▶ What to do
Return every record exactly as written.

▶ Task material
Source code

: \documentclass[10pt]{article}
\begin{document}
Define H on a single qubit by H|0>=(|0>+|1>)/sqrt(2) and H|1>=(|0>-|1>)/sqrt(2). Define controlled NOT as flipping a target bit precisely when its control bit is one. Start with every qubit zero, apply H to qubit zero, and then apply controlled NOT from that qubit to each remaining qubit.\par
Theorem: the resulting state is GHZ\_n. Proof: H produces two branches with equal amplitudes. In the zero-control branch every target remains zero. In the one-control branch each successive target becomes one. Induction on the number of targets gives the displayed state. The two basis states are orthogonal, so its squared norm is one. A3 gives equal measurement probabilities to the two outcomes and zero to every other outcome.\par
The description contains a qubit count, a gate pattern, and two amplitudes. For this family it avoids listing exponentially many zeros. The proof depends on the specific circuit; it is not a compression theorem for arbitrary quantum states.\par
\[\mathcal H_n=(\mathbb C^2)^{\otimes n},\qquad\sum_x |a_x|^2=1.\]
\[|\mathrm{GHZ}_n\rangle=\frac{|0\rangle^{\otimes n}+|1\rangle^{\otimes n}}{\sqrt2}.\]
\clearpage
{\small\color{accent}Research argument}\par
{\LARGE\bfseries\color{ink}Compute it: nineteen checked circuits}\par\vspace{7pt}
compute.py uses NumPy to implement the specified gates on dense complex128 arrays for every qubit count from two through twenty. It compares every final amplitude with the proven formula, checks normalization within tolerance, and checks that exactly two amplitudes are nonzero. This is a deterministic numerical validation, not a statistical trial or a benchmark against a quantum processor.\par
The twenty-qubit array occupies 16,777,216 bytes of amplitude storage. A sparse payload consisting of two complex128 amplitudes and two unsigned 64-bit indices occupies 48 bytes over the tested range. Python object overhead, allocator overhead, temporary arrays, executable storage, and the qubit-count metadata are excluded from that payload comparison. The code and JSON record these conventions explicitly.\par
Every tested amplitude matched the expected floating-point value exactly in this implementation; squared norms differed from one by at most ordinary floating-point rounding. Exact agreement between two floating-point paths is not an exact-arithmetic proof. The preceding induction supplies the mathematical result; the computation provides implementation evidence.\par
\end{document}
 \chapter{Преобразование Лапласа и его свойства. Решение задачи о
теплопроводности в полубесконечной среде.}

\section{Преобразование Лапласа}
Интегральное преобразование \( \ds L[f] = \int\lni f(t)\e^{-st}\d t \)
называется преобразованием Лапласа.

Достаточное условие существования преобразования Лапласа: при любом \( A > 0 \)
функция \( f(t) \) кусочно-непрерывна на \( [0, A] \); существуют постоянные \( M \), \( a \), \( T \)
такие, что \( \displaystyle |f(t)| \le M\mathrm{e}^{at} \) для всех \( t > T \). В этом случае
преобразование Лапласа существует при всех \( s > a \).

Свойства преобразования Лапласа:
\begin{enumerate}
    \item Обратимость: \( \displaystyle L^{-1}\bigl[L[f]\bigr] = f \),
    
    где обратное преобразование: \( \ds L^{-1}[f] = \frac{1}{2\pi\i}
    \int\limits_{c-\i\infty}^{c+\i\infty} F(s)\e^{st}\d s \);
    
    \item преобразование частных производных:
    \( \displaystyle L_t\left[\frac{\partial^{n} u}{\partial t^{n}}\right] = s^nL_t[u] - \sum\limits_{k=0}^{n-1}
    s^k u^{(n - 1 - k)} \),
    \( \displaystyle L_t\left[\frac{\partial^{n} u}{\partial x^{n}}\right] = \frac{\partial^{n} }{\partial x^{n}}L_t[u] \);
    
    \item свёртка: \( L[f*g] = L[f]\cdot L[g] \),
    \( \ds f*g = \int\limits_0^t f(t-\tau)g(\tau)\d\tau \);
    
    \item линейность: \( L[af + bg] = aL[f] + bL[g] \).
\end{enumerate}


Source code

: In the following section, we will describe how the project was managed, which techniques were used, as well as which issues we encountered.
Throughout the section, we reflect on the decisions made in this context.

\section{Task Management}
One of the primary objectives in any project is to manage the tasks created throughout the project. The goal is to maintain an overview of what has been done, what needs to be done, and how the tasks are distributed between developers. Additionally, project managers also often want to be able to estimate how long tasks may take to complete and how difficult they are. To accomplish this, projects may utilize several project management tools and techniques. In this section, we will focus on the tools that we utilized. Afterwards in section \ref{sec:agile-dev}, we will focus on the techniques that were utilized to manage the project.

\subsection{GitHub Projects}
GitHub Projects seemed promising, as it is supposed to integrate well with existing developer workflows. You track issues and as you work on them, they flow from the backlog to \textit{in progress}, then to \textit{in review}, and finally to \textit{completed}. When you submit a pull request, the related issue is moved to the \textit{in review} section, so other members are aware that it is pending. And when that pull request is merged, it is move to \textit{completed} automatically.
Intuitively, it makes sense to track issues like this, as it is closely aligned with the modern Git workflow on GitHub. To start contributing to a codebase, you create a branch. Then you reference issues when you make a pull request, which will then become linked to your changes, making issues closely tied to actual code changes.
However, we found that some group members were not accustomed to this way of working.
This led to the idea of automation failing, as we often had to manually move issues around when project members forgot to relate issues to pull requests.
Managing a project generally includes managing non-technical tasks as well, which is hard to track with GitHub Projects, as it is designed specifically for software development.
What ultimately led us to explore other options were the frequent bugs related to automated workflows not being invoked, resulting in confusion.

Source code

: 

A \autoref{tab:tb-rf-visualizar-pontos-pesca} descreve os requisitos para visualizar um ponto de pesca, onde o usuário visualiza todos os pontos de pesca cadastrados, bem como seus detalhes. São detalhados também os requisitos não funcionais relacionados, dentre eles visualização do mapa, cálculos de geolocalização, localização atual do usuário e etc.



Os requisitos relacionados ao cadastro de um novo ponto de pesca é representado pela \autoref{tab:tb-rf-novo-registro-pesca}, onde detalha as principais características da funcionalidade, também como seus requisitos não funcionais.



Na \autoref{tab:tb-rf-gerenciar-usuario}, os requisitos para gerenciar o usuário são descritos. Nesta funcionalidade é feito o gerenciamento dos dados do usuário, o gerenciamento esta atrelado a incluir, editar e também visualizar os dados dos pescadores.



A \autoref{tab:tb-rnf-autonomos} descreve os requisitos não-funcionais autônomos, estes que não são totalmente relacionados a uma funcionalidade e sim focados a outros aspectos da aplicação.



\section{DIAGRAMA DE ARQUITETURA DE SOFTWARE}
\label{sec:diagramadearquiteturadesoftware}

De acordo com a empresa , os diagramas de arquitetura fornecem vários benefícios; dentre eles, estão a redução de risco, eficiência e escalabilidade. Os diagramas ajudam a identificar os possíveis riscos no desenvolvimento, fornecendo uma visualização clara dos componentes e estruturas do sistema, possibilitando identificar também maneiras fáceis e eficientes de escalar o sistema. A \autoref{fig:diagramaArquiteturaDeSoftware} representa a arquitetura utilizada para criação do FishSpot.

▶ Solution below
Source code

: \documentclass[10pt]{article}
\begin{document}
Define H on a single qubit by H|0>=(|0>+|1>)/sqrt(2) and H|1>=(|0>-|1>)/sqrt(2). Define controlled NOT as flipping a target bit precisely when its control bit is one. Start with every qubit zero, apply H to qubit zero, and then apply controlled NOT from that qubit to each remaining qubit.\par
Theorem: the resulting state is GHZ\_n. Proof: H produces two branches with equal amplitudes. In the zero-control branch every target remains zero. In the one-control branch each successive target becomes one. Induction on the number of targets gives the displayed state. The two basis states are orthogonal, so its squared norm is one. A3 gives equal measurement probabilities to the two outcomes and zero to every other outcome.\par
The description contains a qubit count, a gate pattern, and two amplitudes. For this family it avoids listing exponentially many zeros. The proof depends on the specific circuit; it is not a compression theorem for arbitrary quantum states.\par
\[\mathcal H_n=(\mathbb C^2)^{\otimes n},\qquad\sum_x |a_x|^2=1.\]
\[|\mathrm{GHZ}_n\rangle=\frac{|0\rangle^{\otimes n}+|1\rangle^{\otimes n}}{\sqrt2}.\]
\clearpage
{\small\color{accent}Research argument}\par
{\LARGE\bfseries\color{ink}Compute it: nineteen checked circuits}\par\vspace{7pt}
compute.py uses NumPy to implement the specified gates on dense complex128 arrays for every qubit count from two through twenty. It compares every final amplitude with the proven formula, checks normalization within tolerance, and checks that exactly two amplitudes are nonzero. This is a deterministic numerical validation, not a statistical trial or a benchmark against a quantum processor.\par
The twenty-qubit array occupies 16,777,216 bytes of amplitude storage. A sparse payload consisting of two complex128 amplitudes and two unsigned 64-bit indices occupies 48 bytes over the tested range. Python object overhead, allocator overhead, temporary arrays, executable storage, and the qubit-count metadata are excluded from that payload comparison. The code and JSON record these conventions explicitly.\par
Every tested amplitude matched the expected floating-point value exactly in this implementation; squared norms differed from one by at most ordinary floating-point rounding. Exact agreement between two floating-point paths is not an exact-arithmetic proof. The preceding induction supplies the mathematical result; the computation provides implementation evidence.\par
\end{document}
 \chapter{Преобразование Лапласа и его свойства. Решение задачи о
теплопроводности в полубесконечной среде.}

\section{Преобразование Лапласа}
Интегральное преобразование \( \ds L[f] = \int\lni f(t)\e^{-st}\d t \)
называется преобразованием Лапласа.

Достаточное условие существования преобразования Лапласа: при любом \( A > 0 \)
функция \( f(t) \) кусочно-непрерывна на \( [0, A] \); существуют постоянные \( M \), \( a \), \( T \)
такие, что \( \displaystyle |f(t)| \le M\mathrm{e}^{at} \) для всех \( t > T \). В этом случае
преобразование Лапласа существует при всех \( s > a \).

Свойства преобразования Лапласа:
\begin{enumerate}
    \item Обратимость: \( \displaystyle L^{-1}\bigl[L[f]\bigr] = f \),
    
    где обратное преобразование: \( \ds L^{-1}[f] = \frac{1}{2\pi\i}
    \int\limits_{c-\i\infty}^{c+\i\infty} F(s)\e^{st}\d s \);
    
    \item преобразование частных производных:
    \( \displaystyle L_t\left[\frac{\partial^{n} u}{\partial t^{n}}\right] = s^nL_t[u] - \sum\limits_{k=0}^{n-1}
    s^k u^{(n - 1 - k)} \),
    \( \displaystyle L_t\left[\frac{\partial^{n} u}{\partial x^{n}}\right] = \frac{\partial^{n} }{\partial x^{n}}L_t[u] \);
    
    \item свёртка: \( L[f*g] = L[f]\cdot L[g] \),
    \( \ds f*g = \int\limits_0^t f(t-\tau)g(\tau)\d\tau \);
    
    \item линейность: \( L[af + bg] = aL[f] + bL[g] \).
\end{enumerate}


Source code

: In the following section, we will describe how the project was managed, which techniques were used, as well as which issues we encountered.
Throughout the section, we reflect on the decisions made in this context.

\section{Task Management}
One of the primary objectives in any project is to manage the tasks created throughout the project. The goal is to maintain an overview of what has been done, what needs to be done, and how the tasks are distributed between developers. Additionally, project managers also often want to be able to estimate how long tasks may take to complete and how difficult they are. To accomplish this, projects may utilize several project management tools and techniques. In this section, we will focus on the tools that we utilized. Afterwards in section \ref{sec:agile-dev}, we will focus on the techniques that were utilized to manage the project.

\subsection{GitHub Projects}
GitHub Projects seemed promising, as it is supposed to integrate well with existing developer workflows. You track issues and as you work on them, they flow from the backlog to \textit{in progress}, then to \textit{in review}, and finally to \textit{completed}. When you submit a pull request, the related issue is moved to the \textit{in review} section, so other members are aware that it is pending. And when that pull request is merged, it is move to \textit{completed} automatically.
Intuitively, it makes sense to track issues like this, as it is closely aligned with the modern Git workflow on GitHub. To start contributing to a codebase, you create a branch. Then you reference issues when you make a pull request, which will then become linked to your changes, making issues closely tied to actual code changes.
However, we found that some group members were not accustomed to this way of working.
This led to the idea of automation failing, as we often had to manually move issues around when project members forgot to relate issues to pull requests.
Managing a project generally includes managing non-technical tasks as well, which is hard to track with GitHub Projects, as it is designed specifically for software development.
What ultimately led us to explore other options were the frequent bugs related to automated workflows not being invoked, resulting in confusion.

Source code

: 

A \autoref{tab:tb-rf-visualizar-pontos-pesca} descreve os requisitos para visualizar um ponto de pesca, onde o usuário visualiza todos os pontos de pesca cadastrados, bem como seus detalhes. São detalhados também os requisitos não funcionais relacionados, dentre eles visualização do mapa, cálculos de geolocalização, localização atual do usuário e etc.



Os requisitos relacionados ao cadastro de um novo ponto de pesca é representado pela \autoref{tab:tb-rf-novo-registro-pesca}, onde detalha as principais características da funcionalidade, também como seus requisitos não funcionais.



Na \autoref{tab:tb-rf-gerenciar-usuario}, os requisitos para gerenciar o usuário são descritos. Nesta funcionalidade é feito o gerenciamento dos dados do usuário, o gerenciamento esta atrelado a incluir, editar e também visualizar os dados dos pescadores.



A \autoref{tab:tb-rnf-autonomos} descreve os requisitos não-funcionais autônomos, estes que não são totalmente relacionados a uma funcionalidade e sim focados a outros aspectos da aplicação.



\section{DIAGRAMA DE ARQUITETURA DE SOFTWARE}
\label{sec:diagramadearquiteturadesoftware}

De acordo com a empresa , os diagramas de arquitetura fornecem vários benefícios; dentre eles, estão a redução de risco, eficiência e escalabilidade. Os diagramas ajudam a identificar os possíveis riscos no desenvolvimento, fornecendo uma visualização clara dos componentes e estruturas do sistema, possibilitando identificar também maneiras fáceis e eficientes de escalar o sistema. A \autoref{fig:diagramaArquiteturaDeSoftware} representa a arquitetura utilizada para criação do FishSpot.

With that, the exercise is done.